At last he picked up the phone. But it was not the authorities he dialed.
He inhaled. “Yes, Dr. Kamil here. You contacted me about a certain man.” He steadied his voice. “He has just left my office. He carries the credentials of a U.N. employee from Belize. The name is Mark Bonnet. However, I feel certain he is the one you asked me to watch for. Yes, the virus from the Glorious War of Unification … . That was what he asked about. No, he did not say where he was going. But he was very interested in the survivors. Of course. I am most grateful. I will expect the money and the antibiotics tomorrow.”
He dropped the receiver into its cradle and fell into his chair. He sighed and felt better. So much better that he allowed himself a faint smile. The risk was high, but the payoff was, with luck, more than worth it. By making this one call, he was about to become a rarity in Baghdad: He would have his own private supply of antibiotics.
He rubbed his hands. Optimism coursed through his veins.
The rich would crawl to him when they or their children fell ill. They would throw money at him. Not dinars, which were useless in this benighted land in which he had been imprisoned since the stupid Americans began their war and embargo. No, the wealthy sick would shower him with U.S. dollars. Soon he would have more than enough to pay for his family’s escape and a fresh life somewhere else. Anywhere else.
7:01 P.M.
Baghdad
Night fell slowly across exotic Baghdad. A woman shrouded from head to toe in the ubiquitous abaya scuttled like a black spider beneath candlelit second stories and balconies on the narrow, cobbled street. In Baghdad’s sizzling summers, these overhangs provided shade to the oldest sections of the city. But now it was a cool October night, and a swath of stars showed in the narrow opening above.

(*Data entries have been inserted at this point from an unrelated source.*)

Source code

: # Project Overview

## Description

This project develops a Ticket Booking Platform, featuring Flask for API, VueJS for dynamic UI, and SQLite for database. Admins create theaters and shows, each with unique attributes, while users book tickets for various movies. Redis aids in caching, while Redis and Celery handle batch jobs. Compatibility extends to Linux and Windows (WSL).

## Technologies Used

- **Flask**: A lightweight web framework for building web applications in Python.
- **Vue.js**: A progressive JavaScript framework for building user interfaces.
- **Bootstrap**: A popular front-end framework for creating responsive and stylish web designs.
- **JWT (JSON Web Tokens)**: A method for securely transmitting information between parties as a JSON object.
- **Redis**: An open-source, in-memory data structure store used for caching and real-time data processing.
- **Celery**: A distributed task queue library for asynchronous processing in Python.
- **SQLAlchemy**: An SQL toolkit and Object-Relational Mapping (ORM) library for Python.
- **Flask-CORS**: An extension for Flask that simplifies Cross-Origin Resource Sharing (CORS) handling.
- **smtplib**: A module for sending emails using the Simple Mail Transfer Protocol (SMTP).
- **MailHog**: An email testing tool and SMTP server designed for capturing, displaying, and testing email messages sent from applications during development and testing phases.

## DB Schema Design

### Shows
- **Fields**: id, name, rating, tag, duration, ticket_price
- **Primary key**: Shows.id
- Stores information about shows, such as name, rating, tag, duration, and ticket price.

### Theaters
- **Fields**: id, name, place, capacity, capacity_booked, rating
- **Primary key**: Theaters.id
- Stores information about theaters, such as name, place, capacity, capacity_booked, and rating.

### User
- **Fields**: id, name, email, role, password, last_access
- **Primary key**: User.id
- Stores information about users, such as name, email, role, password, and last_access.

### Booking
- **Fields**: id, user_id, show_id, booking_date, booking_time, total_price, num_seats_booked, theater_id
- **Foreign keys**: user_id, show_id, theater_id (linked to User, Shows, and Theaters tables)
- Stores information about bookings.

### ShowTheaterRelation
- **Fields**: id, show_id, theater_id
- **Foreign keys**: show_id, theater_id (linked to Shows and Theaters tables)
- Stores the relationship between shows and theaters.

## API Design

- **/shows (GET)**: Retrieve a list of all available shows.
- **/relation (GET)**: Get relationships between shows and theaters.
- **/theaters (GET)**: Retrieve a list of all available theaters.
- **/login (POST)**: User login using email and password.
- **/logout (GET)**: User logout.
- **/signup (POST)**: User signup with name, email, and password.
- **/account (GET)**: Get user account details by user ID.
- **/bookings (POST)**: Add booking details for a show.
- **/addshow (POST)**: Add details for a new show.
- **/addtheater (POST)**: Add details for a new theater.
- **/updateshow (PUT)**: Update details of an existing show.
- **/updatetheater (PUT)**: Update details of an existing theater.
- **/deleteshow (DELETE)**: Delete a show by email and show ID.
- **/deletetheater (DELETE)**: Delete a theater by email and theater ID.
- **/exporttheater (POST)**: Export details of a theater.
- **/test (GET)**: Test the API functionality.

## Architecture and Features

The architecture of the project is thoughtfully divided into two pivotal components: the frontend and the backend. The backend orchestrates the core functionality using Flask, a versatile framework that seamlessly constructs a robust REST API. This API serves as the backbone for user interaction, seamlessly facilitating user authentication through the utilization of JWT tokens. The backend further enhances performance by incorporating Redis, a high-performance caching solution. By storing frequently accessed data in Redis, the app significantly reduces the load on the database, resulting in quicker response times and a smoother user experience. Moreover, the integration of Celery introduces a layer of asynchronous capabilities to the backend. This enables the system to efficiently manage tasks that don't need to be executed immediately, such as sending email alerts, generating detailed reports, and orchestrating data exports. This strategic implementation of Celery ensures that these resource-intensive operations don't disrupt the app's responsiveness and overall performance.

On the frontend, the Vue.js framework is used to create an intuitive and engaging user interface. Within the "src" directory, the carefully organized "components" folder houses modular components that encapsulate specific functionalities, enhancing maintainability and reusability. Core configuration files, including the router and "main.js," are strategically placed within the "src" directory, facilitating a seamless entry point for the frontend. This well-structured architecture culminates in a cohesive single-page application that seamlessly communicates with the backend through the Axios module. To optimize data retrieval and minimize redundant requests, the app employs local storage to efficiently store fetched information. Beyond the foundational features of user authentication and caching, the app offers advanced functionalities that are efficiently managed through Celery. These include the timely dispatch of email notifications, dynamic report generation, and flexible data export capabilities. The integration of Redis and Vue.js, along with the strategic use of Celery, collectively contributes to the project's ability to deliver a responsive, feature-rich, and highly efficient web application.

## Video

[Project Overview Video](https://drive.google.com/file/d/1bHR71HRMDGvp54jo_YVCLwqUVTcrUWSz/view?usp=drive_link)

The woman glanced up only once, so concentrated was she on her two missions that lay ahead. She appeared old. She was terribly bent over, probably not only from age but malnutrition—and she carried a frayed canvas gym bag. Besides the body-cloaking black abaya, she wore a traditional white pushi that covered most of her face and revealed only her dark eyes, which were neither properly downcast nor idle.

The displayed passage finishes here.